> WHAT YOU ARE ASKED TO DO:
Filter the records, keeping every line that has the string "Core".

> GIVEN DATA:
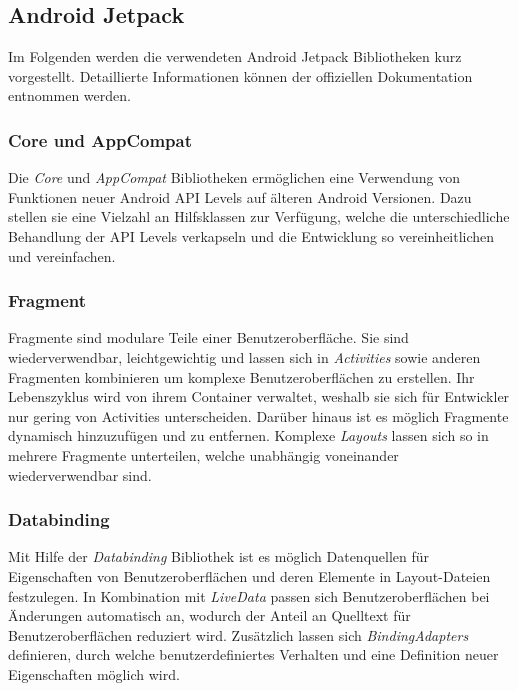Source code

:\documentclass[a4paper, 11pt]{article}
\begin{document}
\subsection{Android Jetpack}
\label{subsec:app:jetpack}
Im Folgenden werden die verwendeten Android Jetpack Bibliotheken kurz vorgestellt. Detaillierte Informationen können der offiziellen Dokumentation entnommen werden.

\subsubsection{Core und AppCompat}
\label{subsubsec:app:jetpack:base}
Die \textit{Core} und \textit{AppCompat} Bibliotheken ermöglichen eine Verwendung von Funktionen neuer Android API Levels auf älteren Android Versionen.
Dazu stellen sie eine Vielzahl an Hilfsklassen zur Verfügung, welche die unterschiedliche Behandlung der API Levels verkapseln und die Entwicklung so vereinheitlichen und vereinfachen.

\subsubsection{Fragment}
\label{subsubsec:app:jetpack:fragment}
Fragmente sind modulare Teile einer Benutzeroberfläche.
Sie sind wiederverwendbar, leichtgewichtig und lassen sich in \textit{Activities} sowie anderen Fragmenten kombinieren um komplexe Benutzeroberflächen zu erstellen.
Ihr Lebenszyklus wird von ihrem Container verwaltet, weshalb sie sich für Entwickler nur gering von Activities unterscheiden.
Darüber hinaus ist es möglich Fragmente dynamisch hinzuzufügen und zu entfernen.
Komplexe \textit{Layouts} lassen sich so in mehrere Fragmente unterteilen, welche unabhängig voneinander wiederverwendbar sind.

\subsubsection{Databinding}
\label{subsubsec:app:jetpack:databinding}
Mit Hilfe der \textit{Databinding} Bibliothek ist es möglich Datenquellen für Eigenschaften von Benutzeroberflächen und deren Elemente in Layout-Dateien festzulegen.
In Kombination mit \textit{LiveData} passen sich Benutzeroberflächen bei Änderungen automatisch an, wodurch der Anteil an Quelltext für Benutzeroberflächen reduziert wird.
Zusätzlich lassen sich \textit{BindingAdapters} definieren, durch welche benutzerdefiniertes Verhalten und eine Definition neuer Eigenschaften möglich wird.
\end{document}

> COMPLETED EXERCISE:
\subsubsection{Core und AppCompat}
Die \textit{Core} und \textit{AppCompat} Bibliotheken ermöglichen eine Verwendung von Funktionen neuer Android API Levels auf älteren Android Versionen.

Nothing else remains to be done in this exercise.